You cannot ignore cloud, but you cannot afford to mismanage it. Therefore analysis of your management needs and how they are met by any putative cloud service has to be a primary consideration when planning any adoption strategy.
Many cloud services have limited management tools that do not integrate well with existing systems, either because they are primarily a consumer or small business product engineered as a stand-alone system, or because the services are new and being developed.
A case in point is Google's Chromebook approach, where an attractive pure cloud play of Google Apps business services is married to an operating system entirely hidden behind a browser. As a stand-alone system it is quick and easy to deploy, and with Google's two-part authorisation system, it can be configured to enterprise levels of security. However, integration with other systems is limited.
Active Directory is supported through LDAP, but without full group support, while other centralised hardware management options are missing. At least, that's the case at the time of writing; what Google adds and when is never disclosed until it appears. The only sane approach to assessing its suitability for a particular use is to have a solid checklist of essential features at hand before making a commitment.
Integrating private clouds
Another example of the rapid development and current incompleteness of cloud management is Microsoft's Concero. As Microsoft's business model is far more heavily dependent than Google's on enterprises buying and maintaining their own systems, it puts much greater emphasis on integrating private clouds — ones where the enterprise itself runs the systems that run the cloud that runs the enterprise applications — and the public cloud; in this case, Microsoft's Azure.

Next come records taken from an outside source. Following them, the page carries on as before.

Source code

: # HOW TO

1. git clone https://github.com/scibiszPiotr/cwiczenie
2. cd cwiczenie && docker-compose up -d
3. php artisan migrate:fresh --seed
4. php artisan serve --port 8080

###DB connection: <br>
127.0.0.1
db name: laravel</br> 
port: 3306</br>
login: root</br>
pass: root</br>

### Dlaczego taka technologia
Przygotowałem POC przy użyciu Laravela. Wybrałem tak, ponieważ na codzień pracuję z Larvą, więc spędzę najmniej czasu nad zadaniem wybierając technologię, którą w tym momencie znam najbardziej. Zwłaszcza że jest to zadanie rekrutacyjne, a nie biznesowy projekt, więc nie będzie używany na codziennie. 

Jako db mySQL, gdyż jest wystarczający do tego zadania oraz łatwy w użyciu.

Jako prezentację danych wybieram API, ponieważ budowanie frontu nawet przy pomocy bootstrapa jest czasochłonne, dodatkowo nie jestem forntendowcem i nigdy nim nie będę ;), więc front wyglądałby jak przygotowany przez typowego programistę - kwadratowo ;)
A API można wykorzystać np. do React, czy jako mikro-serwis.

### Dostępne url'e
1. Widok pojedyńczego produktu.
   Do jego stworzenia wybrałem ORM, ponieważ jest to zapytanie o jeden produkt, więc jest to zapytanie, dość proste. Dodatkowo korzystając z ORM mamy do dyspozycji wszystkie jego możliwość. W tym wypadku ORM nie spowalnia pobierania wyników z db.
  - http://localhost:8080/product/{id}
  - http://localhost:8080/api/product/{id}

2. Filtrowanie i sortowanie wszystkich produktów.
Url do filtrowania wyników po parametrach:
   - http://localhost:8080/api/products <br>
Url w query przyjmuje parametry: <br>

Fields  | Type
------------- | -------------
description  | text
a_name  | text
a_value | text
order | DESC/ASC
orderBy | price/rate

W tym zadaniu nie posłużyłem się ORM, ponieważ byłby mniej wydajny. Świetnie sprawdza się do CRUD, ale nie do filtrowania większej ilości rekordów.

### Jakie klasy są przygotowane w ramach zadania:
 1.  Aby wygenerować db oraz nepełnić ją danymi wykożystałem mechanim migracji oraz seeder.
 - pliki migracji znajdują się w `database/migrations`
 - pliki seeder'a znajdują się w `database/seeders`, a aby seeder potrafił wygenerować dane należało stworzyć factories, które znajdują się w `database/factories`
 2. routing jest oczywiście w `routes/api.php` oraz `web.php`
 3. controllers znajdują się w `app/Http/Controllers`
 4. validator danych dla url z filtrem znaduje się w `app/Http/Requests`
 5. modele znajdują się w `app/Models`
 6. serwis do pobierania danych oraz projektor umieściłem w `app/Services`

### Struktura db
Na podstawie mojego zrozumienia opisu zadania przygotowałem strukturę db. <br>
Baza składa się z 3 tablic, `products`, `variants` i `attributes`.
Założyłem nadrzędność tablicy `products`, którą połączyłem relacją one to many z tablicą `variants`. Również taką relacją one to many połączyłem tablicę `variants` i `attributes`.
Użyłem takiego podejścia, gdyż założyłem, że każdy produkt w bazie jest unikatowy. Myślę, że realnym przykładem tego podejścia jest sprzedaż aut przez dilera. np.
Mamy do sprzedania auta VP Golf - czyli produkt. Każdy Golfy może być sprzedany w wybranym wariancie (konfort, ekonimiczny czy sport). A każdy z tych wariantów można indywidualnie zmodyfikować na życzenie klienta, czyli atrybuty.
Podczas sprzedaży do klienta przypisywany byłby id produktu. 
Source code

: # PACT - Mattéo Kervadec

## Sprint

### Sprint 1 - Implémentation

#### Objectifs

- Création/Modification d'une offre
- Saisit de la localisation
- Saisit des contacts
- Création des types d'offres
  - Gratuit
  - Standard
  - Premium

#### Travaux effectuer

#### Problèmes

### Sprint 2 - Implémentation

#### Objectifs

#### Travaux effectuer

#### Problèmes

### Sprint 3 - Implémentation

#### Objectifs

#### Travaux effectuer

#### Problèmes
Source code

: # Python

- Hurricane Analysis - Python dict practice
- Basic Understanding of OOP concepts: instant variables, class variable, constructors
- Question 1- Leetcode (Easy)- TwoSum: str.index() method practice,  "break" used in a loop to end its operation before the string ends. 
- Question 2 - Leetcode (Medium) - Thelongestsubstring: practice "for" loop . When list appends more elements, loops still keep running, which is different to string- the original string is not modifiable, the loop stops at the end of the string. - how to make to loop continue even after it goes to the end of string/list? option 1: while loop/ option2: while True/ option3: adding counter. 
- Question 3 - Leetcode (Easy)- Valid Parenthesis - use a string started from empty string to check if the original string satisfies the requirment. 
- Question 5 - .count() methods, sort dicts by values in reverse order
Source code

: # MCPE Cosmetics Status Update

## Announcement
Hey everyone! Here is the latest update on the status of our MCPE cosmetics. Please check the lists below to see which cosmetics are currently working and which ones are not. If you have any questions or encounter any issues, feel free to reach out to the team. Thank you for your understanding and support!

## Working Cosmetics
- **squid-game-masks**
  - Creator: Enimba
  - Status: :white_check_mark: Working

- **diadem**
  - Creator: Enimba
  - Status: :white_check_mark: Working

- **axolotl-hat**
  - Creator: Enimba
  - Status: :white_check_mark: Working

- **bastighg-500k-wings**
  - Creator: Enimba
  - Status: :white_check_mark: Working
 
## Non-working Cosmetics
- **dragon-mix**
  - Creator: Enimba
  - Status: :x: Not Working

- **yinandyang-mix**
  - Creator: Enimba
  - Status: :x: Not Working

Private clouds have less of a pressing economic case for adoption, but are a convenient and very secure way for companies to experiment with and develop their own cloud applications, prior to giving them the scalability that comes with public clouds.
Concero is a management tool that monitors and controls this mixture of private and public cloud, providing self-service portals so that users can mix and match applications and services from a managed environment. It'll be part of System Center, but it isn't available yet; again, from a purely management perspective, this model of cloud computing is less likely to be appropriate, simply because with the tools still under development. The burden of ensuring secure, high-performing, user-ready services will remain with local IT. That's not quite the point of cloud.
Assessing vendor proposals
In this respect, cloud management for any vendor is amenable to the same approach as any IT: an analytical, evidence-based approach to assessing vendor proposals does away with the hype. However, other areas, such as performance, security and reliability, are harder to manage — simply because these are the very aspects of IT management that cloud promises to remove.
Here, the onus on the customer is to trust and verify: research historical performance, obtain a strong and unambiguous service-level agreement (SLA) from the vendor, choose and perform adequate, appropriate metrics to assure the SLA is being met, and realise that "it's in the cloud" is not in itself an adequate disaster recovery policy.
No major cloud vendor is outage-proof — Amazon's four-day outage of EC2 in April took many high-profile third-party services off the air, as well as hitting internal corporate IT. Here, the ability to switch to another cloud provider (or, in this case, to move to another area of Amazon's EC2 services that was not affected) would provide robustness; some companies had implemented that ability and could recover swiftly.
Cloud management's core task remains the same as any IT management: to configure, control, protect and enable. Understand the nature of that task, and the right questions will follow — whether the right answers are forthcoming is up to the vendors.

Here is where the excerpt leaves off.